BEGIN Materials provided
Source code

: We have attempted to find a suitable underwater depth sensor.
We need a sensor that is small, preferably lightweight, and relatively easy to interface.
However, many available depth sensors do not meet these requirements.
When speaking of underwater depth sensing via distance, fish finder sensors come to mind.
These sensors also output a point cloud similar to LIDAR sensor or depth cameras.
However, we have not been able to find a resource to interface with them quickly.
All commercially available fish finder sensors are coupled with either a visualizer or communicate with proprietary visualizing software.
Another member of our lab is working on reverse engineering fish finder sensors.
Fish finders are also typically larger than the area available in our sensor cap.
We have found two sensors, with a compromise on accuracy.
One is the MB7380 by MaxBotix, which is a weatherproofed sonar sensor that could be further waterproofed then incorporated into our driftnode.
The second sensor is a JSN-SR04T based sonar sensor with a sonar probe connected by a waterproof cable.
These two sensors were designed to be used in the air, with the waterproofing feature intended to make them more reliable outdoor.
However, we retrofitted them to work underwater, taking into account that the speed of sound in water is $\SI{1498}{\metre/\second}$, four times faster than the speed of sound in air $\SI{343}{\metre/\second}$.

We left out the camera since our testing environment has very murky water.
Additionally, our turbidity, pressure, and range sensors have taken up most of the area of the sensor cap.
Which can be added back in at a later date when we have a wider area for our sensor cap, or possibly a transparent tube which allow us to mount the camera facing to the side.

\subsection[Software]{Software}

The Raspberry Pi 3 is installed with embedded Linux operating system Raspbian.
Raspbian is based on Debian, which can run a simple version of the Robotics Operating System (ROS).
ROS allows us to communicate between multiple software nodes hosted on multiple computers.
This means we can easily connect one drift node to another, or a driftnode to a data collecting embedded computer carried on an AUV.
END Materials provided
### Aim of the task
Every line of the entries that includes "than" must be copied into the answer.

### Response to the task
Fish finders are also typically larger than the area available in our sensor cap.
However, we retrofitted them to work underwater, taking into account that the speed of sound in water is $\SI{1498}{\metre/\second}$, four times faster than the speed of sound in air $\SI{343}{\metre/\second}$.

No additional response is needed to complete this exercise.